> **Task objective**: Repeat the records below in their entirety, exactly.

▼

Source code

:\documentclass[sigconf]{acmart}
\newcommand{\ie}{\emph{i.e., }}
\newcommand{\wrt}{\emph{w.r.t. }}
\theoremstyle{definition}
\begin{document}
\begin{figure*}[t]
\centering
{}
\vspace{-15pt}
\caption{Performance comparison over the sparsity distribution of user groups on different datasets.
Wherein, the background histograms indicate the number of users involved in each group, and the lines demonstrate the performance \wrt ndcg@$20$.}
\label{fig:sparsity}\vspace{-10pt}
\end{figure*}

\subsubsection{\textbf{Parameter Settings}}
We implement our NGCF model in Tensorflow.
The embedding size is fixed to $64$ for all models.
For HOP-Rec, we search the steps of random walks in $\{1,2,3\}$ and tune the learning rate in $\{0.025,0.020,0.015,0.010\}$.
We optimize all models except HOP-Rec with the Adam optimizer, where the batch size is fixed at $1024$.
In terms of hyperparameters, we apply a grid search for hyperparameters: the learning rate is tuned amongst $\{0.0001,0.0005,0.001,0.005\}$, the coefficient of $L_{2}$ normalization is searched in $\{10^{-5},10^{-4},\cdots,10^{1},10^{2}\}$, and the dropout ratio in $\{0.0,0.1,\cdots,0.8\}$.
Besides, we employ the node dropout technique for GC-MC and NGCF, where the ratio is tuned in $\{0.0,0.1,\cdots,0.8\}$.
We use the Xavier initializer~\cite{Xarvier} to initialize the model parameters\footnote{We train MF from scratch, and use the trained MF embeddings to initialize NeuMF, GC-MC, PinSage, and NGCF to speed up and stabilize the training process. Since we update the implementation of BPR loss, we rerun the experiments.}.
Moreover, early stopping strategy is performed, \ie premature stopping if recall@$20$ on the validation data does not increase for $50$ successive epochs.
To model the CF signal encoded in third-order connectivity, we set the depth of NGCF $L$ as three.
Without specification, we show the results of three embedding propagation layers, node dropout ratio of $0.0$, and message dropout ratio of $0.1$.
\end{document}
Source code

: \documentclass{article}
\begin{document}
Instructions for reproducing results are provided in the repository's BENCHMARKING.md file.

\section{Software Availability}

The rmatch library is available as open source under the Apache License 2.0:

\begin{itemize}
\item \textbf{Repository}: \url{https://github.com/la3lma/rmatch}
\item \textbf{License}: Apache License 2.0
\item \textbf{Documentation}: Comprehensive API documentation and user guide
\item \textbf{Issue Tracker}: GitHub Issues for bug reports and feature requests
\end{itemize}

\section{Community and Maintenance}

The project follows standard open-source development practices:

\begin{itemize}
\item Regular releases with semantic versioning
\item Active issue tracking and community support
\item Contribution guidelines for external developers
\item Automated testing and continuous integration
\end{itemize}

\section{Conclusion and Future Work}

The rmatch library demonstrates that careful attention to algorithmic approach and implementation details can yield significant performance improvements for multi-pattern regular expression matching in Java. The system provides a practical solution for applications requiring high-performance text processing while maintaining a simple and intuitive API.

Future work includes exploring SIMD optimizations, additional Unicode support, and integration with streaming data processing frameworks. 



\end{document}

▲

> **Answer section**:
Source code

:\documentclass[sigconf]{acmart}
\newcommand{\ie}{\emph{i.e., }}
\newcommand{\wrt}{\emph{w.r.t. }}
\theoremstyle{definition}
\begin{document}
\begin{figure*}[t]
\centering
{}
\vspace{-15pt}
\caption{Performance comparison over the sparsity distribution of user groups on different datasets.
Wherein, the background histograms indicate the number of users involved in each group, and the lines demonstrate the performance \wrt ndcg@$20$.}
\label{fig:sparsity}\vspace{-10pt}
\end{figure*}

\subsubsection{\textbf{Parameter Settings}}
We implement our NGCF model in Tensorflow.
The embedding size is fixed to $64$ for all models.
For HOP-Rec, we search the steps of random walks in $\{1,2,3\}$ and tune the learning rate in $\{0.025,0.020,0.015,0.010\}$.
We optimize all models except HOP-Rec with the Adam optimizer, where the batch size is fixed at $1024$.
In terms of hyperparameters, we apply a grid search for hyperparameters: the learning rate is tuned amongst $\{0.0001,0.0005,0.001,0.005\}$, the coefficient of $L_{2}$ normalization is searched in $\{10^{-5},10^{-4},\cdots,10^{1},10^{2}\}$, and the dropout ratio in $\{0.0,0.1,\cdots,0.8\}$.
Besides, we employ the node dropout technique for GC-MC and NGCF, where the ratio is tuned in $\{0.0,0.1,\cdots,0.8\}$.
We use the Xavier initializer~\cite{Xarvier} to initialize the model parameters\footnote{We train MF from scratch, and use the trained MF embeddings to initialize NeuMF, GC-MC, PinSage, and NGCF to speed up and stabilize the training process. Since we update the implementation of BPR loss, we rerun the experiments.}.
Moreover, early stopping strategy is performed, \ie premature stopping if recall@$20$ on the validation data does not increase for $50$ successive epochs.
To model the CF signal encoded in third-order connectivity, we set the depth of NGCF $L$ as three.
Without specification, we show the results of three embedding propagation layers, node dropout ratio of $0.0$, and message dropout ratio of $0.1$.
\end{document}
Source code

: \documentclass{article}
\begin{document}
Instructions for reproducing results are provided in the repository's BENCHMARKING.md file.

\section{Software Availability}

The rmatch library is available as open source under the Apache License 2.0:

\begin{itemize}
\item \textbf{Repository}: \url{https://github.com/la3lma/rmatch}
\item \textbf{License}: Apache License 2.0
\item \textbf{Documentation}: Comprehensive API documentation and user guide
\item \textbf{Issue Tracker}: GitHub Issues for bug reports and feature requests
\end{itemize}

\section{Community and Maintenance}

The project follows standard open-source development practices:

\begin{itemize}
\item Regular releases with semantic versioning
\item Active issue tracking and community support
\item Contribution guidelines for external developers
\item Automated testing and continuous integration
\end{itemize}

\section{Conclusion and Future Work}

The rmatch library demonstrates that careful attention to algorithmic approach and implementation details can yield significant performance improvements for multi-pattern regular expression matching in Java. The system provides a practical solution for applications requiring high-performance text processing while maintaining a simple and intuitive API.

Future work includes exploring SIMD optimizations, additional Unicode support, and integration with streaming data processing frameworks. 



\end{document}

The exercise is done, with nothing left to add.